Otto then severed a second rope.
“You will never escape,” said Farrix.
“Perhaps not,” said Otto. “But I have seen to it that the ship is in readiness.”
“You will never reach the ship,” said Farrix.
“The camp guard is uninformed,” said Otto. “They know nothing of what has transpired here.”
“There is no way in which you can reach the ship,” said Farrix.
“Perhaps not,” said Otto. “But what if there was a distraction, if a crowd was alarmingly disbanded, if many men, perhaps two hundred, with retainers, domicile slaves, and such, were rushing about, here and there, many in confusion, perhaps in panic.”
“But they are not,” said Farrix.
Otto then severed the third rope, and stood up.
This left one rope in place, that on the left ankle of Farrix.
“Cut the last rope,” said Farrix.
Otto looked down upon him, and smiled.
“No!” cried Farrix.
Otto’s sudden cry startled not only the horses but all those about him. The four horses sped away, in the four directions. But they met little or no resistance. It was not as they expected; it was not even like drawing a plow through Lion grass, or tearing a way through the vinelike Malik growth, or drawing the stump of the Farn tree from the earth. There was no exertion, no digging in, and then the tearing, and then the breaking free.

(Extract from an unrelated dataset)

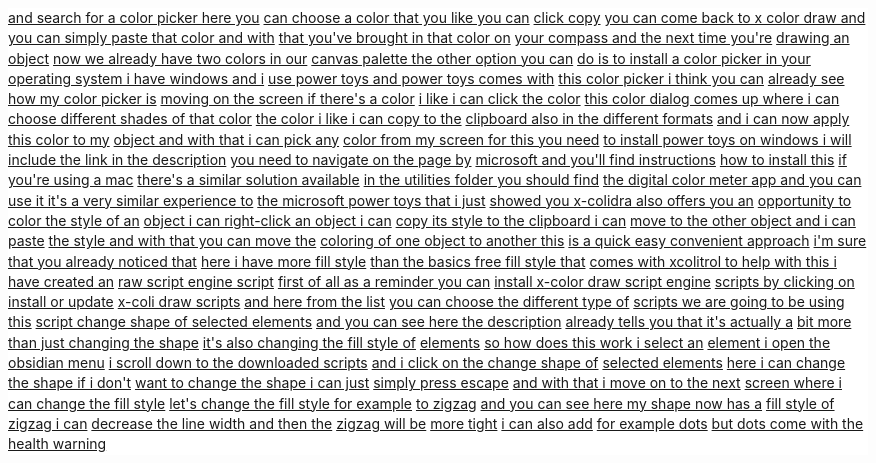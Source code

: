 [and search for a color picker here you](https://youtu.be/6PLGHBH9VZ4?t=730) [can choose a color that you like you can](https://youtu.be/6PLGHBH9VZ4?t=733) [click copy](https://youtu.be/6PLGHBH9VZ4?t=736) [you can come back to x color draw and](https://youtu.be/6PLGHBH9VZ4?t=737) [you can simply paste that color and with](https://youtu.be/6PLGHBH9VZ4?t=740) [that you've brought in that color on](https://youtu.be/6PLGHBH9VZ4?t=744) [your compass and the next time you're](https://youtu.be/6PLGHBH9VZ4?t=747) [drawing an object](https://youtu.be/6PLGHBH9VZ4?t=749) [now we already have two colors in our](https://youtu.be/6PLGHBH9VZ4?t=751) [canvas palette the other option you can](https://youtu.be/6PLGHBH9VZ4?t=753) [do is to install a color picker in your](https://youtu.be/6PLGHBH9VZ4?t=756) [operating system i have windows and i](https://youtu.be/6PLGHBH9VZ4?t=761) [use power toys and power toys comes with](https://youtu.be/6PLGHBH9VZ4?t=764) [this color picker i think you can](https://youtu.be/6PLGHBH9VZ4?t=768) [already see how my color picker is](https://youtu.be/6PLGHBH9VZ4?t=770) [moving on the screen if there's a color](https://youtu.be/6PLGHBH9VZ4?t=772) [i like i can click the color](https://youtu.be/6PLGHBH9VZ4?t=775) [this color dialog comes up where i can](https://youtu.be/6PLGHBH9VZ4?t=779) [choose different shades of that color](https://youtu.be/6PLGHBH9VZ4?t=781) [the color i like i can copy to the](https://youtu.be/6PLGHBH9VZ4?t=784) [clipboard also in the different formats](https://youtu.be/6PLGHBH9VZ4?t=786) [and i can now apply this color to my](https://youtu.be/6PLGHBH9VZ4?t=789) [object and with that i can pick any](https://youtu.be/6PLGHBH9VZ4?t=793) [color from my screen for this you need](https://youtu.be/6PLGHBH9VZ4?t=796) [to install power toys on windows i will](https://youtu.be/6PLGHBH9VZ4?t=799) [include the link in the description](https://youtu.be/6PLGHBH9VZ4?t=802) [you need to navigate on the page by](https://youtu.be/6PLGHBH9VZ4?t=806) [microsoft and you'll find instructions](https://youtu.be/6PLGHBH9VZ4?t=808) [how to install this](https://youtu.be/6PLGHBH9VZ4?t=811) [if you're using a mac](https://youtu.be/6PLGHBH9VZ4?t=813) [there's a similar solution available](https://youtu.be/6PLGHBH9VZ4?t=815) [in the utilities folder you should find](https://youtu.be/6PLGHBH9VZ4?t=818) [the digital color meter app and you can](https://youtu.be/6PLGHBH9VZ4?t=821) [use it it's a very similar experience to](https://youtu.be/6PLGHBH9VZ4?t=824) [the microsoft power toys that i just](https://youtu.be/6PLGHBH9VZ4?t=828) [showed you x-colidra also offers you an](https://youtu.be/6PLGHBH9VZ4?t=830) [opportunity to color the style of an](https://youtu.be/6PLGHBH9VZ4?t=833) [object i can right-click an object i can](https://youtu.be/6PLGHBH9VZ4?t=836) [copy its style to the clipboard i can](https://youtu.be/6PLGHBH9VZ4?t=839) [move to the other object and i can paste](https://youtu.be/6PLGHBH9VZ4?t=843) [the style and with that you can move the](https://youtu.be/6PLGHBH9VZ4?t=845) [coloring of one object to another this](https://youtu.be/6PLGHBH9VZ4?t=848) [is a quick easy convenient approach](https://youtu.be/6PLGHBH9VZ4?t=851) [i'm sure that you already noticed that](https://youtu.be/6PLGHBH9VZ4?t=855) [here i have more fill style](https://youtu.be/6PLGHBH9VZ4?t=858) [than the basics free fill style that](https://youtu.be/6PLGHBH9VZ4?t=861) [comes with xcolitrol to help with this i](https://youtu.be/6PLGHBH9VZ4?t=864) [have created an](https://youtu.be/6PLGHBH9VZ4?t=867) [raw script engine script](https://youtu.be/6PLGHBH9VZ4?t=869) [first of all as a reminder you can](https://youtu.be/6PLGHBH9VZ4?t=872) [install x-color draw script engine](https://youtu.be/6PLGHBH9VZ4?t=874) [scripts by clicking on install or update](https://youtu.be/6PLGHBH9VZ4?t=876) [x-coli draw scripts](https://youtu.be/6PLGHBH9VZ4?t=880) [and here from the list](https://youtu.be/6PLGHBH9VZ4?t=882) [you can choose the different type of](https://youtu.be/6PLGHBH9VZ4?t=884) [scripts we are going to be using this](https://youtu.be/6PLGHBH9VZ4?t=886) [script change shape of selected elements](https://youtu.be/6PLGHBH9VZ4?t=889) [and you can see here the description](https://youtu.be/6PLGHBH9VZ4?t=893) [already tells you that it's actually a](https://youtu.be/6PLGHBH9VZ4?t=895) [bit more than just changing the shape](https://youtu.be/6PLGHBH9VZ4?t=897) [it's also changing the fill style of](https://youtu.be/6PLGHBH9VZ4?t=900) [elements](https://youtu.be/6PLGHBH9VZ4?t=903) [so how does this work i select an](https://youtu.be/6PLGHBH9VZ4?t=904) [element i open the obsidian menu](https://youtu.be/6PLGHBH9VZ4?t=907) [i scroll down to the downloaded scripts](https://youtu.be/6PLGHBH9VZ4?t=910) [and i click on the change shape of](https://youtu.be/6PLGHBH9VZ4?t=913) [selected elements](https://youtu.be/6PLGHBH9VZ4?t=916) [here i can change the shape if i don't](https://youtu.be/6PLGHBH9VZ4?t=918) [want to change the shape i can just](https://youtu.be/6PLGHBH9VZ4?t=921) [simply press escape](https://youtu.be/6PLGHBH9VZ4?t=923) [and with that i move on to the next](https://youtu.be/6PLGHBH9VZ4?t=925) [screen where i can change the fill style](https://youtu.be/6PLGHBH9VZ4?t=927) [let's change the fill style for example](https://youtu.be/6PLGHBH9VZ4?t=931) [to zigzag](https://youtu.be/6PLGHBH9VZ4?t=933) [and you can see here my shape now has a](https://youtu.be/6PLGHBH9VZ4?t=935) [fill style of zigzag i can](https://youtu.be/6PLGHBH9VZ4?t=939) [decrease the line width and then the](https://youtu.be/6PLGHBH9VZ4?t=942) [zigzag will be](https://youtu.be/6PLGHBH9VZ4?t=945) [more tight](https://youtu.be/6PLGHBH9VZ4?t=946) [i can also add](https://youtu.be/6PLGHBH9VZ4?t=948) [for example dots](https://youtu.be/6PLGHBH9VZ4?t=950) [but dots come with the health warning](https://youtu.be/6PLGHBH9VZ4?t=953)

Three of the horses, the ropes dangling behind them, raced away, unencumbered, plunging through the crowd, buffeting bodies aside like bundles of robed straw, and the fourth, too, raced way, scarcely less unencumbered, dragging its tethered burden, rolling and tumbling, by an ankle, plowing its own fresh, broad furrow through the surprised, festive thong. There was much crying out, screaming, and protesting. Soon the awareness that loose, hastening, uncontrolled beasts were abroad reached to the very edges of the crowd, which began to scatter.
“To the ships, to the ships!” cried Otto.
The horses themselves were doubtless confused. Two, beyond the crowd, turned about and, to the consternation of many, milling about, proceeded to make their way back to the point of their departure, that to which their harness managers had always returned them. The other two, including that which was conveying Farrix about, once clear of the crowd, unmanaged and undriven, perhaps unnerved or frightened by the many bodies about, the cries, the fluttering robes, began to race about, through the compound.